Assigned task:
Please transcribe all of the records precisely.

(Excerpts from a dataset)

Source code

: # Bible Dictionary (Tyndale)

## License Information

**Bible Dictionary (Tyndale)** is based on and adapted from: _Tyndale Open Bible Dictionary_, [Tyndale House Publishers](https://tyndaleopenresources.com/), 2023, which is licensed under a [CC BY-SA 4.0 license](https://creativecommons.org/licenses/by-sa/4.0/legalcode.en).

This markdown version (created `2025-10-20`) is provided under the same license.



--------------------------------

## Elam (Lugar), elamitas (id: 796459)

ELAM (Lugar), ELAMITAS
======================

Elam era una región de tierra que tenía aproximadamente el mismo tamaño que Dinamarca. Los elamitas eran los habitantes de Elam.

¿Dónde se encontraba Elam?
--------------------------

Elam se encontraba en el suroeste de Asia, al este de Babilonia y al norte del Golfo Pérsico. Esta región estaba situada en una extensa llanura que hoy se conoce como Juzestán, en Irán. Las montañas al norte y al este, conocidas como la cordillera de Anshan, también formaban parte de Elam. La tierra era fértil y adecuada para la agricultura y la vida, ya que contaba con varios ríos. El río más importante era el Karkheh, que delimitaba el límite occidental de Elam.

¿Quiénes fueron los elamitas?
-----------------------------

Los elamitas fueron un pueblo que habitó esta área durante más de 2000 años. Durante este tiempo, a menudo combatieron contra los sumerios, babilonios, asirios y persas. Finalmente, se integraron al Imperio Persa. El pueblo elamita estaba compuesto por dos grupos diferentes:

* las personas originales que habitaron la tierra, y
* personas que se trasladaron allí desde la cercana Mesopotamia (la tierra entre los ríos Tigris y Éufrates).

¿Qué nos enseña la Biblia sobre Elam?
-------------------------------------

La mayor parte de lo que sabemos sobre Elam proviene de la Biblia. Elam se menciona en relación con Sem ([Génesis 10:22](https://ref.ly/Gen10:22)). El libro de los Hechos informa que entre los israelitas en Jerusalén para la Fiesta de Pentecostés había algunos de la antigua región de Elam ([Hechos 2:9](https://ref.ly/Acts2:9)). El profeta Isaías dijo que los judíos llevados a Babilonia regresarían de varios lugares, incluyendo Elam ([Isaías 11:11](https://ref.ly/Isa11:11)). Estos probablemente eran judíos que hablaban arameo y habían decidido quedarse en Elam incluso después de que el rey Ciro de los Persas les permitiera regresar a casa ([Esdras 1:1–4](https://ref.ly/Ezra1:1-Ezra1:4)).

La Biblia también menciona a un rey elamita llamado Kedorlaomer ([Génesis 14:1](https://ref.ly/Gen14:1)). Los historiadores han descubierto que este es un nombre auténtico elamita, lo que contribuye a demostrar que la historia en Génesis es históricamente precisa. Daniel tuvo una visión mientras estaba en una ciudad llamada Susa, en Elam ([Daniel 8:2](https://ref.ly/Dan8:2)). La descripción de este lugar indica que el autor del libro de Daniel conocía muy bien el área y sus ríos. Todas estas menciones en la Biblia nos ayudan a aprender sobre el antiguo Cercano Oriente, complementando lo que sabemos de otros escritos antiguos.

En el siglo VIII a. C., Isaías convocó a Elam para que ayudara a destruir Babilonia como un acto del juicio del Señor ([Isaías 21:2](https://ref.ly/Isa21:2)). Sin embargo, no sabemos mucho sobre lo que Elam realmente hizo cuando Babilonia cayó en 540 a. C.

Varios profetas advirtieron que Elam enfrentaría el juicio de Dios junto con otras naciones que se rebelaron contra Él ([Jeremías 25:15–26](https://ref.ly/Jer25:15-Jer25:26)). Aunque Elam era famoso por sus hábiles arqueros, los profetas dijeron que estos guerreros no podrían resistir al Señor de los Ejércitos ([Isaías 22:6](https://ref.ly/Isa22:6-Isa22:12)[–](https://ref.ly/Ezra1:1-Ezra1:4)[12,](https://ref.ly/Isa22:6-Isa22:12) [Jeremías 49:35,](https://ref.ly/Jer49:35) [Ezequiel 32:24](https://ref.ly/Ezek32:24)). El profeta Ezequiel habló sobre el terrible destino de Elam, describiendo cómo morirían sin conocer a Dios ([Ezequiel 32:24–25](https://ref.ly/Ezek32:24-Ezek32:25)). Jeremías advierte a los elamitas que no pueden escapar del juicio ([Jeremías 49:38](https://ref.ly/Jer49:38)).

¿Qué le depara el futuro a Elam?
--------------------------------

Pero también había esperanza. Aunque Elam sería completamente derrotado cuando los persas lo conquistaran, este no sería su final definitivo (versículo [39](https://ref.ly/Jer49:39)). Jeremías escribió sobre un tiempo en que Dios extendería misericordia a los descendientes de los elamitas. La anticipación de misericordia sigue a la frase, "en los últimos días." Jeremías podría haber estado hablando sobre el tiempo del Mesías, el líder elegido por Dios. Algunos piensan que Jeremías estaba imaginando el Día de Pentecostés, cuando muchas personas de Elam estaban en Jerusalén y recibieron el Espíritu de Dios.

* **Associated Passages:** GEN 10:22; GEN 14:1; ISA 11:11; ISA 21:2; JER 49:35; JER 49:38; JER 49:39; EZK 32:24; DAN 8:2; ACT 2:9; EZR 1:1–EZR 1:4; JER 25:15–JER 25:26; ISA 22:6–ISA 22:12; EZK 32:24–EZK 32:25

Result of this task:
Source code

: # Bible Dictionary (Tyndale)

## License Information

**Bible Dictionary (Tyndale)** is based on and adapted from: _Tyndale Open Bible Dictionary_, [Tyndale House Publishers](https://tyndaleopenresources.com/), 2023, which is licensed under a [CC BY-SA 4.0 license](https://creativecommons.org/licenses/by-sa/4.0/legalcode.en).

This markdown version (created `2025-10-20`) is provided under the same license.



--------------------------------

## Elam (Lugar), elamitas (id: 796459)

ELAM (Lugar), ELAMITAS
======================

Elam era una región de tierra que tenía aproximadamente el mismo tamaño que Dinamarca. Los elamitas eran los habitantes de Elam.

¿Dónde se encontraba Elam?
--------------------------

Elam se encontraba en el suroeste de Asia, al este de Babilonia y al norte del Golfo Pérsico. Esta región estaba situada en una extensa llanura que hoy se conoce como Juzestán, en Irán. Las montañas al norte y al este, conocidas como la cordillera de Anshan, también formaban parte de Elam. La tierra era fértil y adecuada para la agricultura y la vida, ya que contaba con varios ríos. El río más importante era el Karkheh, que delimitaba el límite occidental de Elam.

¿Quiénes fueron los elamitas?
-----------------------------

Los elamitas fueron un pueblo que habitó esta área durante más de 2000 años. Durante este tiempo, a menudo combatieron contra los sumerios, babilonios, asirios y persas. Finalmente, se integraron al Imperio Persa. El pueblo elamita estaba compuesto por dos grupos diferentes:

* las personas originales que habitaron la tierra, y
* personas que se trasladaron allí desde la cercana Mesopotamia (la tierra entre los ríos Tigris y Éufrates).

¿Qué nos enseña la Biblia sobre Elam?
-------------------------------------

La mayor parte de lo que sabemos sobre Elam proviene de la Biblia. Elam se menciona en relación con Sem ([Génesis 10:22](https://ref.ly/Gen10:22)). El libro de los Hechos informa que entre los israelitas en Jerusalén para la Fiesta de Pentecostés había algunos de la antigua región de Elam ([Hechos 2:9](https://ref.ly/Acts2:9)). El profeta Isaías dijo que los judíos llevados a Babilonia regresarían de varios lugares, incluyendo Elam ([Isaías 11:11](https://ref.ly/Isa11:11)). Estos probablemente eran judíos que hablaban arameo y habían decidido quedarse en Elam incluso después de que el rey Ciro de los Persas les permitiera regresar a casa ([Esdras 1:1–4](https://ref.ly/Ezra1:1-Ezra1:4)).

La Biblia también menciona a un rey elamita llamado Kedorlaomer ([Génesis 14:1](https://ref.ly/Gen14:1)). Los historiadores han descubierto que este es un nombre auténtico elamita, lo que contribuye a demostrar que la historia en Génesis es históricamente precisa. Daniel tuvo una visión mientras estaba en una ciudad llamada Susa, en Elam ([Daniel 8:2](https://ref.ly/Dan8:2)). La descripción de este lugar indica que el autor del libro de Daniel conocía muy bien el área y sus ríos. Todas estas menciones en la Biblia nos ayudan a aprender sobre el antiguo Cercano Oriente, complementando lo que sabemos de otros escritos antiguos.

En el siglo VIII a. C., Isaías convocó a Elam para que ayudara a destruir Babilonia como un acto del juicio del Señor ([Isaías 21:2](https://ref.ly/Isa21:2)). Sin embargo, no sabemos mucho sobre lo que Elam realmente hizo cuando Babilonia cayó en 540 a. C.

Varios profetas advirtieron que Elam enfrentaría el juicio de Dios junto con otras naciones que se rebelaron contra Él ([Jeremías 25:15–26](https://ref.ly/Jer25:15-Jer25:26)). Aunque Elam era famoso por sus hábiles arqueros, los profetas dijeron que estos guerreros no podrían resistir al Señor de los Ejércitos ([Isaías 22:6](https://ref.ly/Isa22:6-Isa22:12)[–](https://ref.ly/Ezra1:1-Ezra1:4)[12,](https://ref.ly/Isa22:6-Isa22:12) [Jeremías 49:35,](https://ref.ly/Jer49:35) [Ezequiel 32:24](https://ref.ly/Ezek32:24)). El profeta Ezequiel habló sobre el terrible destino de Elam, describiendo cómo morirían sin conocer a Dios ([Ezequiel 32:24–25](https://ref.ly/Ezek32:24-Ezek32:25)). Jeremías advierte a los elamitas que no pueden escapar del juicio ([Jeremías 49:38](https://ref.ly/Jer49:38)).

¿Qué le depara el futuro a Elam?
--------------------------------

Pero también había esperanza. Aunque Elam sería completamente derrotado cuando los persas lo conquistaran, este no sería su final definitivo (versículo [39](https://ref.ly/Jer49:39)). Jeremías escribió sobre un tiempo en que Dios extendería misericordia a los descendientes de los elamitas. La anticipación de misericordia sigue a la frase, "en los últimos días." Jeremías podría haber estado hablando sobre el tiempo del Mesías, el líder elegido por Dios. Algunos piensan que Jeremías estaba imaginando el Día de Pentecostés, cuando muchas personas de Elam estaban en Jerusalén y recibieron el Espíritu de Dios.

* **Associated Passages:** GEN 10:22; GEN 14:1; ISA 11:11; ISA 21:2; JER 49:35; JER 49:38; JER 49:39; EZK 32:24; DAN 8:2; ACT 2:9; EZR 1:1–EZR 1:4; JER 25:15–JER 25:26; ISA 22:6–ISA 22:12; EZK 32:24–EZK 32:25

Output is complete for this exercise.